Chambre sociale, 18 janvier 2024 — 22/00336
Texte intégral
[F] [D] épouse [E]
C/
S.A.S. HOLDING PROTEOR, prise en la personne de son représentant légal domicilié ès-qualités audit siège
Expédition revêtue de la formule exécutoire délivrée le 18/01/24 à: Me Matthieu COURTADON
C.C.C délivrées le 18/01/24 à :
-Me Claire GERBAY
-Me Romain CLUZEAU
RÉPUBLIQUE FRANÇAISE - AU NOM DU PEUPLE FRANÇAIS
COUR D'APPEL DE DIJON
CHAMBRE SOCIALE
ARRÊT DU 18 JANVIER 2024
MINUTE N°
N° RG 22/00336 - N° Portalis DBVF-V-B7G-F6J4
Décision déférée à la Cour : Jugement Au fond, origine Conseil de Prud'hommes - Formation paritaire de DIJON, section EN, décision attaquée en date du 25 Avril 2022, enregistrée sous le n° 21/00045
APPELANTE :
[F] [D] épouse [E]
[Adresse 4]
[Localité 1]
représentée par Me Matthieu COURTADON de la SELAS META-LEGAL SOCIETE D'AVOCATS, avocat au barreau de LYON, Maître Claire GERBAY, avocat au barreau de DIJON substitué par Maître Marie GERBAY, avocat au barreau de DIJON
INTIMÉE :
S.A.S. HOLDING PROTEOR, prise en la personne de son représentant légal domicilié ès-qualités audit siège
[Adresse 3]
[Localité 2]
représentée par Me Romain CLUZEAU de la SELAS LEGI CONSEILS BOURGOGNE, avocat au barreau de DIJON substituée par Maître Martin LOISELET, avocat au barreau de DIJON
COMPOSITION DE LA COUR :
En application des dispositions de l'article 945-1 du code de procédure civile, l'affaire a été débattue le 12 Décembre 2023 en audience publique, les parties ne s'y étant pas opposées, devant Monsieur Olivier MANSION, Président de chambre et Monsieur Rodolphe UGUEN-LAITHIER, Conseiller, chargés d'instruire l'affaire et qui a fait le rapport. Ces magistrats ont rendu compte des plaidoiries lors du délibéré, la Cour étant alors composée de :
Olivier MANSION, Président de chambre, président,
Rodolphe UGUEN-LAITHIER, Conseiller,
Katherine DIJOUX-GONTHIER, Conseiller,
GREFFIER LORS DES DÉBATS : Jennifer VAL,
ARRÊT : rendu contradictoirement,
PRONONCÉ par mise à disposition au greffe de la cour, les parties en ayant été préalablement avisées dans les conditions prévues au deuxième alinéa de l'article 450 du code de procédure civile,
SIGNÉ par Olivier MANSION, Président de chambre, et par Jennifer VAL, Greffière, à qui la minute de la décision a été remise par le magistrat signataire.
FAITS ET PROCEDURE :
Le 1er septembre 1999, Mme [F] [E] a été embauchée par la société Holding Proteor par un contrat de travail à durée indéterminée en qualité de contrôleur de gestion, position 2, coefficient 100 au sens de la convention collective des ingénieurs et cadres de la métallurgie.

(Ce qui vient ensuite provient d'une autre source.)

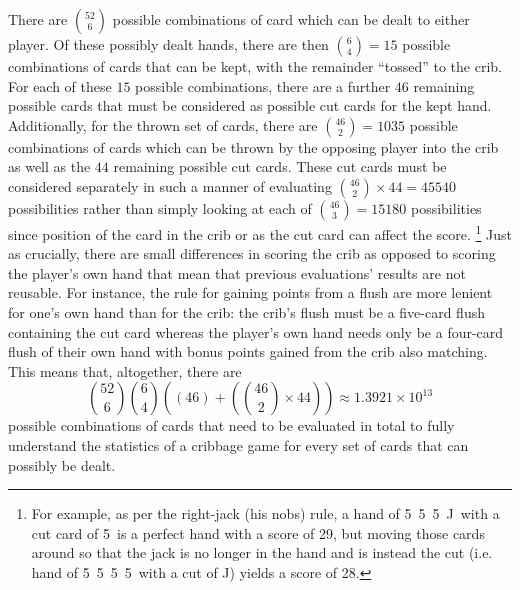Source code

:There are ${52 \choose 6}$ possible combinations of card which can be dealt to
either player.
%
Of these possibly dealt hands, there are then ${6 \choose 4} = 15$ possible
combinations of cards that can be kept,
with the remainder ``tossed'' to the crib.
%
For each of these $15$ possible combinations,
there are a further $46$ remaining possible cards
that must be considered as possible cut cards for the kept hand.
%
Additionally, for the thrown set of cards,
there are ${46 \choose 2} = 1035$ possible combinations of cards which can be
thrown by the opposing player into the crib as well as the
$44$ remaining possible cut cards.
%
These cut cards must be considered separately in such a manner of
evaluating ${46 \choose 2} \times 44 = 45540$ possibilities rather than
simply looking at each of ${46 \choose 3} = 15180$ possibilities
since position of the card in the crib or as the cut card can affect the score.%
\footnote{
	For example, as per the right-jack (his nobs) rule,
	a hand of 5\clubs\ 5\hearts\ 5\spades\ J\diamonds\ 
	with a cut card of 5\diamonds\ is a perfect hand
	with a score of 29,
	but moving those cards around so that the jack is no longer in the hand
	and is instead the cut
	(i.e. hand of 5\clubs\ 5\hearts\ 5\spades\ 5\diamonds\
	with a cut of J\diamonds)
	yields a score of 28.
}
%
Just as crucially, there are small differences in scoring the crib as opposed to
scoring the player's own hand that mean that previous evaluations' results are
not reusable.
%
For instance, the rule for gaining points from a flush are more lenient for
one's own hand than for the crib:
the crib's flush must be a five-card flush containing the cut card
whereas the player's own hand needs only be a four-card flush of their own
hand with bonus points gained from the crib also matching.
%
This means that, altogether, there are 
\[
	{52 \choose 6}
	{6 \choose 4}
	\left(
		\left(46\right) +
		\left(
			{46 \choose 2} \times 44
		\right)
	\right)
	\approx
	1.3921 \times {10}^{13}
\]
possible combinations of cards that need to be evaluated in total to fully 
understand the statistics
of a cribbage game for every set of cards that can possibly be dealt.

Le 5 juin 2002, elle a été nommée directrice comptable et financier, classification cadre, position III A, coefficient 135.
Le 1er septembre 2008, elle a été nommée cadre dirigeant rémunéré sur la base d'un forfait.

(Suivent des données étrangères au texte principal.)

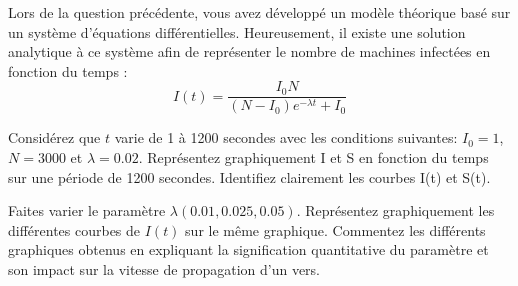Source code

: 
\begin{homeworkProblem}
Lors de la question précédente, vous avez développé un modèle théorique basé sur un
système d’équations différentielles. Heureusement, il existe une solution analytique à ce
système afin de représenter le nombre de machines infectées en fonction du temps :
\begin{equation}
I(t)=\frac{I_0 N}{(N-I_0)e^{-\lambda t}+I_0}
\label{moneq}
\end{equation}

\begin{homeworkSection}{3.1}
Considérez que $t$ varie de 1 à 1200 secondes avec les conditions suivantes: $I_0= 1$, $N=3000$ et  $\lambda=0.02$. Représentez graphiquement I et S en fonction du temps sur une
période de 1200 secondes. Identifiez clairement les courbes I(t) et S(t).
\end{homeworkSection}

\begin{homeworkSection}{3.2}

Faites varier le paramètre  $\lambda (0.01, 0.025, 0.05)$. Représentez graphiquement les différentes courbes de $I(t)$ sur le même graphique. Commentez les différents graphiques obtenus en expliquant la signification quantitative du paramètre  et son impact sur la vitesse de propagation d'un vers. 

\end{homeworkSection}

\end{homeworkProblem}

Par avenant du 19 avril 2011, elle a été nommée en qualité de directrice administratif et financier.
Le 1er janvier 2019, elle a été nommée co-gérante.

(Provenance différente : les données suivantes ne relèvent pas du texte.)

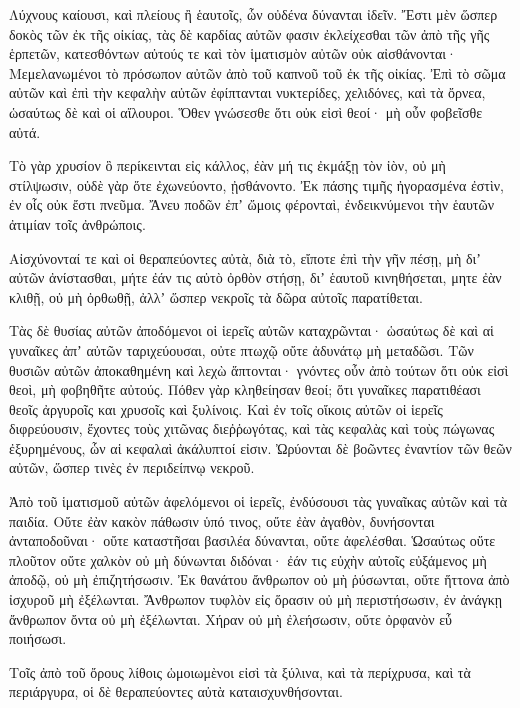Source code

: {\par }{\PP {}Λύχνους καίουσι, καὶ πλείους ἢ ἑαυτοῖς, ὧν οὐδένα δύνανται ἰδεῖν.
Ἔστι μὲν ὥσπερ δοκὸς τῶν ἐκ τῆς οἰκίας, τὰς δὲ καρδίας αὐτῶν φασιν ἐκλείχεσθαι τῶν ἀπὸ τῆς γῆς ἑρπετῶν, κατεσθόντων αὐτούς τε καὶ τὸν ἱματισμὸν αὐτῶν οὐκ αἰσθάνονται·
Μεμελανωμένοι τὸ πρόσωπον αὐτῶν ἀπὸ τοῦ καπνοῦ τοῦ ἐκ τῆς οἰκίας.
Ἐπὶ τὸ σῶμα αὐτῶν καὶ ἐπὶ τὴν κεφαλὴν αὐτῶν ἐφίπτανται νυκτερίδες, χελιδόνες, καὶ τὰ ὄρνεα, ὡσαύτως δὲ καὶ οἱ αἴλουροι.
Ὅθεν γνώσεσθε ὅτι οὐκ εἰσὶ θεοί· μὴ οὖν φοβεῖσθε αὐτά.
\par }{\PP {}Τὸ γὰρ χρυσίον ὃ περίκεινται εἰς κάλλος, ἐὰν μή τις ἐκμάξῃ τὸν ἰὸν, οὐ μὴ στίλψωσιν, οὐδὲ γὰρ ὅτε ἐχωνεύοντο, ᾐσθάνοντο.
Ἐκ πάσης τιμῆς ἠγορασμένα ἐστὶν, ἐν οἷς οὐκ ἔστι πνεῦμα.
Ἄνευ ποδῶν ἐπʼ ὤμοις φέρονταὶ, ἐνδεικνύμενοι τὴν ἑαυτῶν ἀτιμίαν τοῖς ἀνθρώποις.
\par }{\PP {}Αἰσχύνονταί τε καὶ οἱ θεραπεύοντες αὐτὰ, διὰ τὸ, εἴποτε ἐπὶ τὴν γῆν πέσῃ, μὴ διʼ αὐτῶν ἀνίστασθαι, μήτε ἐάν τις αὐτὸ ὀρθὸν στήσῃ, διʼ ἑαυτοῦ κινηθήσεται, μητε ἐὰν κλιθῇ, οὐ μὴ ὀρθωθῇ, ἀλλʼ ὥσπερ νεκροῖς τὰ δῶρα αὐτοῖς παρατίθεται.
\par }{\PP {}Τὰς δὲ θυσίας αὐτῶν ἀποδόμενοι οἱ ἱερεῖς αὐτῶν καταχρῶνται· ὡσαύτως δὲ καὶ αἱ γυναῖκες ἀπʼ αὐτῶν ταριχεύουσαι, οὐτε πτωχῷ οὔτε ἀδυνάτῳ μὴ μεταδῶσι.
Τῶν θυσιῶν αὐτῶν ἀποκαθημένη καὶ λεχὼ ἅπτονται· γνόντες οὖν ἀπὸ τούτων ὅτι οὐκ εἰσὶ θεοὶ, μὴ φοβηθῆτε αὐτούς.
Πόθεν γὰρ κληθείησαν θεοί; ὅτι γυναῖκες παρατιθέασι θεοῖς ἀργυροῖς και χρυσοῖς καὶ ξυλίνοις.
Καὶ ἐν τοῖς οἴκοις αὐτῶν οἱ ἱερεῖς διφρεύουσιν, ἔχοντες τοὺς χιτῶνας διεῤῥωγότας, καὶ τὰς κεφαλὰς καὶ τοὺς πώγωνας ἐξυρημένους, ὧν αἱ κεφαλαὶ ἀκάλυπτοί εἰσιν.
Ὠρύονται δὲ βοῶντες ἐναντίον τῶν θεῶν αὐτῶν, ὥσπερ τινὲς ἐν περιδείπνῳ νεκροῦ.
\par }{\PP {}Ἀπὸ τοῦ ἱματισμοῦ αὐτῶν ἀφελόμενοι οἱ ἱερεῖς, ἐνδύσουσι τὰς γυναῖκας αὐτῶν καὶ τὰ παιδία.
Οὔτε ἐὰν κακὸν πάθωσιν ὑπό τινος, οὔτε ἐὰν ἀγαθὸν, δυνήσονται ἀνταποδοῦναι· οὔτε καταστῆσαι βασιλέα δύνανται, οὔτε ἀφελέσθαι.
Ὡσαύτως οὔτε πλοῦτον οὔτε χαλκὸν οὐ μὴ δύνωνται διδόναι· ἐάν τις εὐχὴν αὐτοῖς εὐξάμενος μὴ ἀποδῷ, οὐ μὴ ἐπιζητήσωσιν.
Ἐκ θανάτου ἄνθρωπον οὐ μὴ ῥύσωνται, οὔτε ἥττονα ἀπὸ ἰσχυροῦ μὴ ἐξέλωνται.
Ἄνθρωπον τυφλὸν εἰς ὅρασιν οὐ μὴ περιστήσωσιν, ἐν ἀνάγκῃ ἄνθρωπον ὄντα οὐ μὴ ἐξέλωνται.
Χήραν οὐ μὴ ἐλεήσωσιν, οὔτε ὀρφανὸν εὖ ποιήσωσι.
\par }{\PP {}Τοῖς ἀπὸ τοῦ ὄρους λίθοις ὡμοιωμὲνοι εἰσὶ τὰ ξύλινα, καὶ τὰ περίχρυσα, καὶ τὰ περιάργυρα, οἱ δὲ θεραπεύοντες αὐτὰ καταισχυνθήσονται.
}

Le 7 juillet 2020, elle a été convoquée à un entretien préalable à un éventuel licenciement puis licenciée le 21 août suivant pour une cause réelle et sérieuse avec dispense de préavis.
Par requête du 25 janvier 2021, Mme [E] a saisi le conseil de prud'hommes de Dijon aux fins de requalification de son licenciement en un licenciement nul comme fondé sur une discrimination liée à son état de santé, ou en tout état de cause sans cause réelle et sérieuse, et condamner l'employeur aux conséquences indemnitaires afférentes, outre des dommages-intérêts pour exécution déloyale du contrat de travail, manquement à l'obligation de sécurité et de prévention et pour licenciement brutal et vexatoire.
Par jugement du 25 avril 2022, le conseil de prud'hommes de Dijon a jugé que le licenciement est fondé sur une cause réelle et sérieuse et l'a déboutée de l'ensemble de ses demandes sauf en ce qui concerne l'abondement de son compte personnel de formation d'une somme de 3 000 euros.
Par déclaration formée le 13 mai 2022, Mme [E] a relevé appel de cette décision.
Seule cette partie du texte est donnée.